Does God Actually Love Everyone?
When teaching children, you will find that the questions they ask are often difficult to answer. I remember one time when a kid asked me how many words are in the Bible. I found that hard, especially since different versions have different word choices. Eventually, I found a bookmark with the answer to that question for the King James Version. Although there are questions you may think are ridiculous, like that one, there are also questions that leave you digging through Scripture for days. One such question is: How can God say He loves all people when the Bible says that He hates Esau?
This is certainly not a question you can answer right off the bat. It takes time and research to answer questions such as this, and you don’t always have that time when you’re in a Good News Club® (GNC™) or Sunday school. Don’t be afraid of such questions, however; or feel pressured to answer immediately. Let the child know that you will take time to do the research, and then be sure to do it.
The Bible clearly states that God loves everyone, so why does it say that God hates Esau (Malachi 1:3)? And why did Jesus say, “If anyone comes to me and does not hate father and mother, wife and children, brothers and sisters – yes, even their own life – such a person cannot be my disciple.” (Luke 14:26)? It may seem like God is contradicting Himself, but He’s not. So why does God use the word “hate”?

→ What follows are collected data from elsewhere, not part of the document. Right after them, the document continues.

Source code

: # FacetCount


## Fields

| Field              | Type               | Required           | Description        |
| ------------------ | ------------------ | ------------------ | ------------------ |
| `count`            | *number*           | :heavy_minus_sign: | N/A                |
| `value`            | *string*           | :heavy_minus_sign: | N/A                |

The word “hate,” used in Malachi 1:3, was often used in Hebrew as a way to show preference. For example, if a person preferred manna over quail, he would say that he hates quail and loves manna. Therefore, when God said that He loved Jacob but hated Esau, it was a sign of preference. God wanted Jacob to be the forefather of the Children of Israel, not Esau. That was God’s special plan for Jacob and His chosen people.
The same goes for Jesus’ words in Luke 14:26. The Greek word used for hate here was often used as an idiom for “prefer” or “love less.” When Jesus said you must hate your relatives and even your own life, He was talking about preference. He commands that we love Him more than everyone else in our lives, including our own lives. If we don’t love Him more than everything or everyone else, we can’t be His disciples.
God doesn’t hate people in our understanding of the word, and He doesn’t want you to either. His will is for you to love Him above anything or anyone else, even life itself.